The owner was then asked to put the dog on a 1 m lead and to stand with the subject on a marked point in the test room (this was inside a playpen for dogs tested with a barrier; for those tested without, it was the same location in the room but without the barrier present—see Fig. 1). The experimenter then baited both cups in view of the dog, saying “name… look” as she hid a treat under each cup. The order of baiting was counterbalanced across trials. She then returned to a point equidistant between the two cups, called the dog’s name and established eye contact, then pointed to one of the cups using a cross-lateral, dynamic pointing cue. In the central version, the distance between the experimenter’s finger and the cup was approximately 40 cm; in the peripheral version, it was approximately 100 cm (Fig. 1). The owner held the subject on the lead while the baiting took place and released the lead when the experimenter pointed. The experimenter maintained the pointing cue until either the subject made a choice (described below) or the trial timed out. If the subject made a correct choice, the experimenter gave the subject the piece of food (if they had not already retrieved it). Both dogs tested from within the playpen and those tested without were able to retrieve the food reward—the gap between the bars was such that dogs were able to either insert their snout and lift the cup or reach through with the paw to knock the container over and retrieve the reward. If the subject made an incorrect choice, both pieces of food were removed from the containers and the trial ended. If the subject failed to make a choice, the trial ended after one minute. The beginning of the trial was counted from when the pointing cue was presented and the subject was released to make a choice (after Udell et al. 2010b). Subjects were given four trials per condition, with the order of conditions counterbalanced prior to testing. The cued (correct) container was on the left or the right an equal number of times and the order was pseudorandomised such that it never appeared on the same side for more than two consecutive trials.

Data scoring

All testing sessions were video recorded and coded at a later date. Trials were coded for correct/incorrect response and response latency. Following Udell et al.’s (2010b) recommendations, a correct response was categorised as one in which the subject first touched or came within 10 cm with their snout of the correct container. Any other response was categorised as incorrect. Incorrect responses were further categorised into incorrect choices, in which the subject first touched or came within 10 cm with their snout of the incorrect cup, and no choice, in which the subject failed to choose one of the cups before the end of 1 min.

Reliability

All trials were coded by the first author, and a second coder, who was blind to the purposes of the study, coded a random sample of 20% of subjects’ testing sessions; that is, five dogs’ testing sessions constituting 40 trials. For correct choices, there was 100% agreement between the two coders, ĸ = 1.00, p < 0.001. There was excellent agreement for whether or not the subject made a choice, ĸ = 0.81, p < 0.001, and for response latency, rs = 0.99, p < 0.001.

Data analyses

Due to a lack of normal distribution in the data, all analyses used nonparametric tests. Binomial tests were used to test for above-chance performance, Wilcoxon signed-ranks test was used for the within-subjects comparisons and Mann–Whitney U tests were used for the between-subjects comparisons.

Results

Age and sex

We found no relationship between age and performance (Spearman’s rho = -0.04, N = 24, p = 0.852). In addition, we found no relationship between dogs’ sex and performance (Mann–Whitney U = 51.00, p = 0.210). Therefore, we do not further consider age or sex.

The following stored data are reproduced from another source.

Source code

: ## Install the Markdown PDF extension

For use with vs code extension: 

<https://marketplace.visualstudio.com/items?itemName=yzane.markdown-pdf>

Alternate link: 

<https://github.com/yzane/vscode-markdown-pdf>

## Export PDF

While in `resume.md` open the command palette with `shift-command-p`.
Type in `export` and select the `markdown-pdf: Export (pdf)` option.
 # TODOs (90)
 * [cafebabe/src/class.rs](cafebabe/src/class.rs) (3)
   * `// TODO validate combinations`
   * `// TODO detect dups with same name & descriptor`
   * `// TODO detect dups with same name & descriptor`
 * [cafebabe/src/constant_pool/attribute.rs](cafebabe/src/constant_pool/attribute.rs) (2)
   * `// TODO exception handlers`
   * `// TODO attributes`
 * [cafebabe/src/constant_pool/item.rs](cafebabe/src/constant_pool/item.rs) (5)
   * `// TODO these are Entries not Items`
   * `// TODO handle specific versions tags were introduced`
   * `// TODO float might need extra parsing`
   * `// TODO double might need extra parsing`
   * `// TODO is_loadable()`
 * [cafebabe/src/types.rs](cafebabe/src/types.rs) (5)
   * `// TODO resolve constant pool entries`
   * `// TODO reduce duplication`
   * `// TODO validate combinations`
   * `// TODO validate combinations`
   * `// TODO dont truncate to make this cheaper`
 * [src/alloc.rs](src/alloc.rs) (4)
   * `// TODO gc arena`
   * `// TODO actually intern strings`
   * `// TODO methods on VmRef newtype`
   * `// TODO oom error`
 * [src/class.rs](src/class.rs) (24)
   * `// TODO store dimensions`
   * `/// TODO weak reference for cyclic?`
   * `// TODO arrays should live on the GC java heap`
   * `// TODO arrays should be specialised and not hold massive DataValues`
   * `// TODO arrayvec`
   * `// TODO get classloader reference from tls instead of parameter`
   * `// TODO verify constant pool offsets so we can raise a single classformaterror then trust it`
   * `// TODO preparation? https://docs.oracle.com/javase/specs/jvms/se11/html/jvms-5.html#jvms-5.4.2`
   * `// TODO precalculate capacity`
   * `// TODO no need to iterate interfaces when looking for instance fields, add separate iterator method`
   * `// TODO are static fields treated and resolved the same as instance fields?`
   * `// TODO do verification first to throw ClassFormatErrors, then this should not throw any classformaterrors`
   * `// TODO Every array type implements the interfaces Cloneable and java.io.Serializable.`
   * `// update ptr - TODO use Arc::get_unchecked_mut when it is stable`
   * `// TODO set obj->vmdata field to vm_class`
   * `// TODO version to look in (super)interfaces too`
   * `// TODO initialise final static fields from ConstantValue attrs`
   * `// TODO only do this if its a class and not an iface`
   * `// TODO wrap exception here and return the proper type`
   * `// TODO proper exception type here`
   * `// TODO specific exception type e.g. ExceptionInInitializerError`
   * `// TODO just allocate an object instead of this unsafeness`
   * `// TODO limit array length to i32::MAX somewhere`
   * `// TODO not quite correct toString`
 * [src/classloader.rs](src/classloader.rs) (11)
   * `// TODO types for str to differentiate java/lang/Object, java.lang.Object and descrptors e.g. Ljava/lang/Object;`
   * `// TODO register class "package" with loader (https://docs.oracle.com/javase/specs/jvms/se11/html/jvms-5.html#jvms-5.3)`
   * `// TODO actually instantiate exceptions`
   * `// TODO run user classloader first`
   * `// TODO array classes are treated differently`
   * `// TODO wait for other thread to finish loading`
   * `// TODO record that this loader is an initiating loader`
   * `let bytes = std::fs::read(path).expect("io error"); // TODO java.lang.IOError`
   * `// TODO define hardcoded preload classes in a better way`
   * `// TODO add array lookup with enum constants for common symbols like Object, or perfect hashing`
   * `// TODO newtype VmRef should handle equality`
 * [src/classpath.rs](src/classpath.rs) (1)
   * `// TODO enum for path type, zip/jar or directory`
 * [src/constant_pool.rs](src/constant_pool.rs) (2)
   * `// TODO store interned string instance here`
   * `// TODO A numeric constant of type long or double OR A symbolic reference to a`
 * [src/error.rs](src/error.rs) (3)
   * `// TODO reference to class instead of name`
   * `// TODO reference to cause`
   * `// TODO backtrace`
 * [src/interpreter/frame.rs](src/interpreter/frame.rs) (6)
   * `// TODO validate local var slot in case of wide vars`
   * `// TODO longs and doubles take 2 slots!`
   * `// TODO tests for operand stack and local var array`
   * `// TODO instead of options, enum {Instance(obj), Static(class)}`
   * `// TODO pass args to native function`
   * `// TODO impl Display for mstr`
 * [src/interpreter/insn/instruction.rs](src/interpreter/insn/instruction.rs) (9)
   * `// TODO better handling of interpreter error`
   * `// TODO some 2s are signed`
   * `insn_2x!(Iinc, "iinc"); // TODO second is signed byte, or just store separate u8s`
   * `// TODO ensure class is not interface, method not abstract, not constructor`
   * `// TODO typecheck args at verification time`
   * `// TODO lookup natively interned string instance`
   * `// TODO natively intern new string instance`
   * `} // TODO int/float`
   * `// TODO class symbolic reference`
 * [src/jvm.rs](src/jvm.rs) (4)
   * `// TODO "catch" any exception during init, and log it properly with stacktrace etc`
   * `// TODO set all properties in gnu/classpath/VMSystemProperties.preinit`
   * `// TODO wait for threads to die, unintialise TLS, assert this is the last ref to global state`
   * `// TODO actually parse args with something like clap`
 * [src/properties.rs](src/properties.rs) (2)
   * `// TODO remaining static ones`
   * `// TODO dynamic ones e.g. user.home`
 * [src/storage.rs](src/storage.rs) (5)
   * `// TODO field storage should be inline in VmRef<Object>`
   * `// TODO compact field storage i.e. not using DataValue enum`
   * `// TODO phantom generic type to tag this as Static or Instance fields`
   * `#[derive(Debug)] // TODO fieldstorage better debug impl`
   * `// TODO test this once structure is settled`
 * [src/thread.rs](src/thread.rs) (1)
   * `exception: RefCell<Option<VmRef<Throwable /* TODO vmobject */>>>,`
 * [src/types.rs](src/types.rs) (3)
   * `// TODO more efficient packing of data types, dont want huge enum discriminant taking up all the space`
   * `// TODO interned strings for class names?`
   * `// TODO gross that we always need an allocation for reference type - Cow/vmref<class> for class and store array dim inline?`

Dogs tested with a barrier

Correct choices

As a group, dogs performed above chance in the central version of the task, (binomial test, p < 0.001) but not in the peripheral version (binomial test, p = 0.665). Dogs chose the correct container on a significantly higher proportion of trials in the central version (Mdn = 0.88) than in the peripheral version (Mdn = 0.50) of the task, Z = − 2.46, p = 0.014. This shows that dogs tested with a barrier were more accurate in their responses in the central version than in the peripheral version. Figure 2 shows the percentage of trials on which the dogs tested with a barrier (a) chose the correct cup, (b) chose the incorrect cup, and (c) failed to make a choice.

Fig. 2
figure 2

The percentage of trials in which dogs tested with a barrier made a correct choice, an incorrect choice and no choice in the central and peripheral versions of the task. Total number of trials per condition = 48. *Significant at p < .05

Incorrect choice and no choice responses

There was no significant difference in the proportion of responses that were incorrect choices between the central version (Mdn = 0.00) and the peripheral version (Mdn = 0.00) of the task, Z = − 1.00, p = 0.317. The proportion of trials on which the dogs failed to make a choice was significantly lower in the central version (Mdn = 0.00) than in the peripheral version (Mdn = 0.50), Z = − 2.27, p = 0.023. This shows that the dogs were similarly likely to make an incorrect choice in the two versions of the task, but that they were more likely to fail to respond when the cups were placed further apart.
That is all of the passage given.